ASSIGNMENT:
The answer should consist of every line in the material below that has the word "related".

Start of THE INPUT

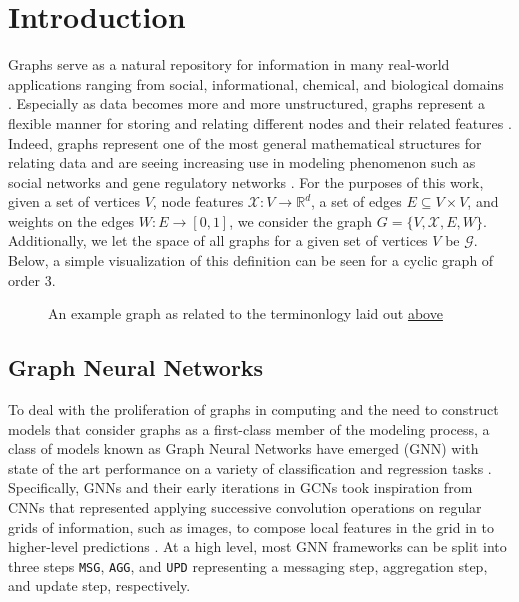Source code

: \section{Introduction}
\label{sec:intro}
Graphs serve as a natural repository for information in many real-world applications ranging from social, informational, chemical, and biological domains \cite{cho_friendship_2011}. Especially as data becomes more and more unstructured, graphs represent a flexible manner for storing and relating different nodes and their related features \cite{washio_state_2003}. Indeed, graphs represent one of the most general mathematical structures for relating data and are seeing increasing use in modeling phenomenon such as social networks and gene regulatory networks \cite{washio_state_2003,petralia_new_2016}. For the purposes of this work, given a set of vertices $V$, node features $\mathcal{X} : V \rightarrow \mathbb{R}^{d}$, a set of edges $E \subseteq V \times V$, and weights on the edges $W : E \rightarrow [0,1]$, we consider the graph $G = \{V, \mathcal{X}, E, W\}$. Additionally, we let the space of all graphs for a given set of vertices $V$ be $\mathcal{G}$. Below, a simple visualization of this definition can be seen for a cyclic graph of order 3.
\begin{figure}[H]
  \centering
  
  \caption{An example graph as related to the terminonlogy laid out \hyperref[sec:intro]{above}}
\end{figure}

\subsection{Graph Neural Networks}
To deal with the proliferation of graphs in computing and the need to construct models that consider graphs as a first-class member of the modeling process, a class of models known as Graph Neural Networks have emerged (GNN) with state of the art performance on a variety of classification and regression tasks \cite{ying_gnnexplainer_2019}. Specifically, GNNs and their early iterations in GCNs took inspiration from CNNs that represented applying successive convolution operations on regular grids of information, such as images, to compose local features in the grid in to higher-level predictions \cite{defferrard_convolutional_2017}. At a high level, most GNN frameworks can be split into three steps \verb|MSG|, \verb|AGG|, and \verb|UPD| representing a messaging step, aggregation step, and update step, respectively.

End of THE INPUT

RESULT:
Graphs serve as a natural repository for information in many real-world applications ranging from social, informational, chemical, and biological domains \cite{cho_friendship_2011}. Especially as data becomes more and more unstructured, graphs represent a flexible manner for storing and relating different nodes and their related features \cite{washio_state_2003}. Indeed, graphs represent one of the most general mathematical structures for relating data and are seeing increasing use in modeling phenomenon such as social networks and gene regulatory networks \cite{washio_state_2003,petralia_new_2016}. For the purposes of this work, given a set of vertices $V$, node features $\mathcal{X} : V \rightarrow \mathbb{R}^{d}$, a set of edges $E \subseteq V \times V$, and weights on the edges $W : E \rightarrow [0,1]$, we consider the graph $G = \{V, \mathcal{X}, E, W\}$. Additionally, we let the space of all graphs for a given set of vertices $V$ be $\mathcal{G}$. Below, a simple visualization of this definition can be seen for a cyclic graph of order 3.
  \caption{An example graph as related to the terminonlogy laid out \hyperref[sec:intro]{above}}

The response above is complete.